A chronic autoimmune disease, rheumatoid arthritis (RA) is characterized by persistent inflammation of the synovial membrane and progressive joint destruction. Beyond loss of mobility, sufferers face a high risk of heart failure. An inflammatory cytokine known for contributing to the development of RA, tumor necrosis factor a (TNFa) has also been implicated in cardiovascular disorders. Inhibition of TNFa has opened promising new treatment options for RA patients. Anti-TNF drugs such as infliximab, etanercept, and adalimumab have been shown to not only diminish signs and symptoms of the disease, but also prevent joint damage. However, in cardiac trials, TNFa inhibitors have shown no more positive effects on heart failure risk -- and sometimes less -- than placebo.
Does TNFa inhibition prevent heart failure in RA patients -- or promote it? That's the critical question Dr. Joachim Listing and a team of specialists with the German Rheumatism Research Centre in Berlin set out to answer. Featured in the March 2008 issue of Arthritis & Rheumatism (http://www.interscience.wiley.com/journal/arthritis), their study indicates that anti-TNF therapy does a patients heart more good than harm, when it successfully reduces the inflammatory toll of RA.
To clearly assess the role of TNFa inhibitors in heart failure risk, the researchers analyzed a 3-year span of disease activity and cardiovascular incidents in 4,248 RA patients enrolled in an ongoing Germany-wide study of biologic therapy. At the time of enrollment, 2,757 of the subjects had started treatment with an anti-TNF drug -- infliximab, etanercept, or adalimumab -- and 1,491 had started a new disease-modifying antirheumatic drug (DMARD). Within the study period, several hundred of the patients were also treated with glucocorticoids, nonsteroidal anti-inflammatory drugs (NSAIDs), or COX-2 inhibitors. Over 78 percent of the patients were women. The mean age at baseline was 53.7 years for the anti-TNF group and 56 years for the DMARD controls.
Recorded at baseline and regular intervals through the 60-month follow-up, data on every patient included C-reactive protein level, duration of morning stiffness, and the number of tender and swollen joints, based on the 28-joint count Disease Activity Score (DAS). Cardiovascular events, whether acute or congestive, were also noted. Researchers used Cox proportional hazards models to investigate the impact of disease-related and treatment-specific risk factors on the development or worsening of heart failure.
At baseline, RA patients in the anti-TNF group had significantly more active disease, more physical limitations, and more heart problems than patients in the control group. Not surprisingly, the incidence rates of heart failure were significantly higher -- more than double -- for patients with a cardiovascular condition at the start of treatment than for those in good heart health. After adjusting for age, sex, body mass index, and prevalence of cardiovascular events, an increased risk of heart failure was found in patients with low functional capacity and high disease activity. Notably, a 2-point increase in the DAS28 score resulted in a 1.8-fold increase in heart failure risk.
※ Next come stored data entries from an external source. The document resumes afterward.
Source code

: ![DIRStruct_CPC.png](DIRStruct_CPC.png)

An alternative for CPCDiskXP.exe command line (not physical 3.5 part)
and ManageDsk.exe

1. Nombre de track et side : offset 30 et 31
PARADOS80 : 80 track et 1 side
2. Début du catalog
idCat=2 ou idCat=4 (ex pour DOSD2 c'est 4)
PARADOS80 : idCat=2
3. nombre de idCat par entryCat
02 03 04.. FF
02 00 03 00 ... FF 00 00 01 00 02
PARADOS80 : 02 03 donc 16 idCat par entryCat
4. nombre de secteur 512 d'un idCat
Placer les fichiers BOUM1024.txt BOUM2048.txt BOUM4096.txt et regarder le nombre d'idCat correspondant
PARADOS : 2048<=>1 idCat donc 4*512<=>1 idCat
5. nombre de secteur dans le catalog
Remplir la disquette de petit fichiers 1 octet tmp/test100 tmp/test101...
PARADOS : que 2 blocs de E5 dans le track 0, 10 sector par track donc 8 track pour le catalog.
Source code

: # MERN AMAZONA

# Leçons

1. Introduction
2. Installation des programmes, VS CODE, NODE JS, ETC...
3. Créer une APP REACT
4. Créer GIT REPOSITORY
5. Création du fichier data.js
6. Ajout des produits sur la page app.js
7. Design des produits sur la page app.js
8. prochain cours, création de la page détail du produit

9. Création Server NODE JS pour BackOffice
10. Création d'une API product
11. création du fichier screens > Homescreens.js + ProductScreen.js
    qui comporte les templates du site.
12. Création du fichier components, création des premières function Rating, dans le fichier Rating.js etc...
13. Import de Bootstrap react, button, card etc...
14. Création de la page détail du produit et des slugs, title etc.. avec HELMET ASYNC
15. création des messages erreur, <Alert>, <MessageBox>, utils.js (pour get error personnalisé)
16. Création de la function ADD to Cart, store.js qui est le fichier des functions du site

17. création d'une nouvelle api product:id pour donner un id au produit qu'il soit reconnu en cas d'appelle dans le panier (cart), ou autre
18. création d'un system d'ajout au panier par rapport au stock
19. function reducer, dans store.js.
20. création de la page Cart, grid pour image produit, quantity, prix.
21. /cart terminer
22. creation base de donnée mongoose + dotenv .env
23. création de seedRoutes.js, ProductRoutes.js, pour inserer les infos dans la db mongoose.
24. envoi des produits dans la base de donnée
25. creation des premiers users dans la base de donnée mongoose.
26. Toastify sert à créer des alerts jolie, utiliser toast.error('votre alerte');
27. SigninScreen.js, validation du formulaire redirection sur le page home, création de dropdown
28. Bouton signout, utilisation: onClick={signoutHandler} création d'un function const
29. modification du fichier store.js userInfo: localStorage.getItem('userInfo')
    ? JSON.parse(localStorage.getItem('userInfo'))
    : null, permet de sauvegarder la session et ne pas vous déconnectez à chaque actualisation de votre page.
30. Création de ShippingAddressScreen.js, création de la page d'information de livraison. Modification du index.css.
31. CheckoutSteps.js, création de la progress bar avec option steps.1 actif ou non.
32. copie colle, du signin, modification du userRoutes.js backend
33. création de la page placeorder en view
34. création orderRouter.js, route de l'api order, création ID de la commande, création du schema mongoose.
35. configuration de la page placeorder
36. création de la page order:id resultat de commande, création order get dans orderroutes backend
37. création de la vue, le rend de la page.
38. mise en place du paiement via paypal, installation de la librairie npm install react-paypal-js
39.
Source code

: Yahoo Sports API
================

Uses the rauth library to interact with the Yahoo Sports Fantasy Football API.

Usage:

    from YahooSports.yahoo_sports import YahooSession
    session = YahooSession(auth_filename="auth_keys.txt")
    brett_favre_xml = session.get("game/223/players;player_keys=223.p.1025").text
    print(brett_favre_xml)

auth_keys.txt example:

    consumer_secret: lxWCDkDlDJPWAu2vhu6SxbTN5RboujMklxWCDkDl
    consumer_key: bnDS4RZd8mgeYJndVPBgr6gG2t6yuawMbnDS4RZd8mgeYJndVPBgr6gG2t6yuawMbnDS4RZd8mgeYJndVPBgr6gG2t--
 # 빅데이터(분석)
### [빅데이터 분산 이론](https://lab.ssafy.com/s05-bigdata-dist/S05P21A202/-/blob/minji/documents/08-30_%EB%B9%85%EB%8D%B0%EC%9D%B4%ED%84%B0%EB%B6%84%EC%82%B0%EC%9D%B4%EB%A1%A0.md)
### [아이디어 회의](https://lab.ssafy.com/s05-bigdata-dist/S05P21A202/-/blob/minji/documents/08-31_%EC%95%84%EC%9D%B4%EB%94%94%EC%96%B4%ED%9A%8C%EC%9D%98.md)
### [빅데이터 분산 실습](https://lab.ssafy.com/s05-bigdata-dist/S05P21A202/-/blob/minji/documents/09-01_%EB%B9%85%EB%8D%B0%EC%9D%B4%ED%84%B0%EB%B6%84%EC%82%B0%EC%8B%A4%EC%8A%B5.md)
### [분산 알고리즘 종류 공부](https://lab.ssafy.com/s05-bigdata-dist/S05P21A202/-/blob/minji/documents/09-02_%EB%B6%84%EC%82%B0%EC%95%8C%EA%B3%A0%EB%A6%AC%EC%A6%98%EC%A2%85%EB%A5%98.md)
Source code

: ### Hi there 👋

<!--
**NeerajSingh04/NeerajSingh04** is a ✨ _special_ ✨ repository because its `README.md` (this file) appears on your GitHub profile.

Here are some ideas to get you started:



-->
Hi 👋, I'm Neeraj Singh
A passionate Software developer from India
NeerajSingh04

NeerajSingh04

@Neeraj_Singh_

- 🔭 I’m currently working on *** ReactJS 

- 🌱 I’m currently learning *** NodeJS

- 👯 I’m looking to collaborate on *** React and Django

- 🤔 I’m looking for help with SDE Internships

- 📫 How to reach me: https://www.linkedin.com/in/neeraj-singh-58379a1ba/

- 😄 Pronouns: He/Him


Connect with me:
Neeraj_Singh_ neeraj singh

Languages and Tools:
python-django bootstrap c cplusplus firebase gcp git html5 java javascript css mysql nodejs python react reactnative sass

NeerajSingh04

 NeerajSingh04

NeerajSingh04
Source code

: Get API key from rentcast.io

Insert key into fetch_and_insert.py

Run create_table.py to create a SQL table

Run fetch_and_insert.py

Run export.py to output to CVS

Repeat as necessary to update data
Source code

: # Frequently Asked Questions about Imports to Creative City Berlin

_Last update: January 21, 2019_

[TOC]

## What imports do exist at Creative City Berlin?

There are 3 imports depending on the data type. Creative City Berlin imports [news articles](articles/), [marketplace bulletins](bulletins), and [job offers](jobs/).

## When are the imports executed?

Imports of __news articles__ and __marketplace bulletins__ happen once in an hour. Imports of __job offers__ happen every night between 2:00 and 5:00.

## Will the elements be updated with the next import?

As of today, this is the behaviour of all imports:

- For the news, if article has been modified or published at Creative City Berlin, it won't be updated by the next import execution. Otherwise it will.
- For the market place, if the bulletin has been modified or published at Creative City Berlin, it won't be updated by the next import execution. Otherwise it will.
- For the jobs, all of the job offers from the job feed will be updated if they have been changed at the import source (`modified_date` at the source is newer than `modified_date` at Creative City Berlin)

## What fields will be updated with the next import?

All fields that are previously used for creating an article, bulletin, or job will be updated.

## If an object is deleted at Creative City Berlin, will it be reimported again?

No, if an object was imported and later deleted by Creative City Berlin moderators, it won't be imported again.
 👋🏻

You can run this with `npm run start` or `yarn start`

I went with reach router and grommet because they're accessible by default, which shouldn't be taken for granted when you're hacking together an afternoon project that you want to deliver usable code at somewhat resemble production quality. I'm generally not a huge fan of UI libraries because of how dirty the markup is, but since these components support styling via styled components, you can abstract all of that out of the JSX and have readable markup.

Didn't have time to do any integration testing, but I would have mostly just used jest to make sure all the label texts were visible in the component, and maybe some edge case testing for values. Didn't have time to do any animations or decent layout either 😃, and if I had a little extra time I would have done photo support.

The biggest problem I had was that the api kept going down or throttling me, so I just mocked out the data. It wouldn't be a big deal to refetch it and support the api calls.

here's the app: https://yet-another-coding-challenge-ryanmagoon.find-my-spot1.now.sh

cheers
When adjusting for functional capacity and disease activity at follow-up, along with the standard risk factors, the contribution of anti-TNF therapy to heart failure risk was insignificant. The small residual risk was balanced by the treatment's effectiveness in reducing inflammation, ultimately protecting the heart and other vital organs in addition to the joints. In contrast, COX-2 inhibitors and glucocorticoids, which tend to promote elevated blood pressure and insulin resistance, were associated with an increased risk of heart disease and heart attack.
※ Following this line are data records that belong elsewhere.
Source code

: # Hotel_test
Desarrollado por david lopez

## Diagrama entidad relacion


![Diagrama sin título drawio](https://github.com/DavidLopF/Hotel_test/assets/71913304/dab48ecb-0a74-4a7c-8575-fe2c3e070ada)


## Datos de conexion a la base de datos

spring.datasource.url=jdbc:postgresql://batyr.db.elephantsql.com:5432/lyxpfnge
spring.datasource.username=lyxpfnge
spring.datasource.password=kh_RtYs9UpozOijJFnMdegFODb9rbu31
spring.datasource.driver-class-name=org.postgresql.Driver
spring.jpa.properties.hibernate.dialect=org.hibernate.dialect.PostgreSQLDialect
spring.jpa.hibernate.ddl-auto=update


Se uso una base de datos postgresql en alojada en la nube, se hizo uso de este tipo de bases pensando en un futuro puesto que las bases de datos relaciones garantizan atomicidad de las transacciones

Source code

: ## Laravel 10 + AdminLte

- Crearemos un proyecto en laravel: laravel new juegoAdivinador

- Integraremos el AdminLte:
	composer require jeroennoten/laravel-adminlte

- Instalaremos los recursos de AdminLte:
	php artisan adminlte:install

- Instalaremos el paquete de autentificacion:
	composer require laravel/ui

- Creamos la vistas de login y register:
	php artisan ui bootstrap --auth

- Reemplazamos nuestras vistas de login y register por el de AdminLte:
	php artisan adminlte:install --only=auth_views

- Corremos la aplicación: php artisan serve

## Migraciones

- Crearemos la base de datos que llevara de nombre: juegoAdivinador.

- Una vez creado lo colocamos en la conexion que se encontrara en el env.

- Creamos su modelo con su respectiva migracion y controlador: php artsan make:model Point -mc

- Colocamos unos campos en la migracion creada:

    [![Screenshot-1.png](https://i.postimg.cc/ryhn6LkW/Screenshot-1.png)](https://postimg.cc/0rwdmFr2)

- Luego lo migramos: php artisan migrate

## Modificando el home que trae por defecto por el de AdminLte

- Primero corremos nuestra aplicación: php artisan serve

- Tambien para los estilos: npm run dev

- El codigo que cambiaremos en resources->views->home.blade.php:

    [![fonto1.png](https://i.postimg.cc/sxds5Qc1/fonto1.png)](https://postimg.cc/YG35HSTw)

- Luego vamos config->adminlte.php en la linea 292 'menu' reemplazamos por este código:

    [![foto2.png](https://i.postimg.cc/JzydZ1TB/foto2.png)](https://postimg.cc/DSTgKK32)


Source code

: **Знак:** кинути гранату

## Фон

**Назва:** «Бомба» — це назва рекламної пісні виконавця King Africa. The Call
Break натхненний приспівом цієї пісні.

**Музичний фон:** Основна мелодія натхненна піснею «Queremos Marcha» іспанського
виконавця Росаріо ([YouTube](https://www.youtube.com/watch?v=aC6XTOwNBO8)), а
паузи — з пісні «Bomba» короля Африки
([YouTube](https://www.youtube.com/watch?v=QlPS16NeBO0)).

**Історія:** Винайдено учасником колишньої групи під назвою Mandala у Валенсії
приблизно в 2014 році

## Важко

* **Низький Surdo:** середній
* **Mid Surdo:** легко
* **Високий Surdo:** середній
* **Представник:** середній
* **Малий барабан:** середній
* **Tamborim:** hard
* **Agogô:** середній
Confirming the grave risk of heart failure for patients with severe rheumatoid arthritis, especially those with highly active disease, this study also sheds light on the benefits of treatment with TNFa inhibitors to the heart and whole body. "Our data suggests that controlling the inflammatory activity of RA not only leads to better outcome of the rheumatic disorder, but also contributes to a reduction of cardiovascular risk," Dr. Listing notes. He calls attention to the need for more research to weigh the positive effects of glucocorticoids, such as cellular proliferation, against their harmful effects to the cardiovascular system. Finally, he urges caution in prescribing any drug that may be hazardous to the heart of a vulnerable patient. "Screening for cardiac risk factors and effective treatment of both the rheumatic disorder and the cardiac disease are essential," Dr. Listing stresses.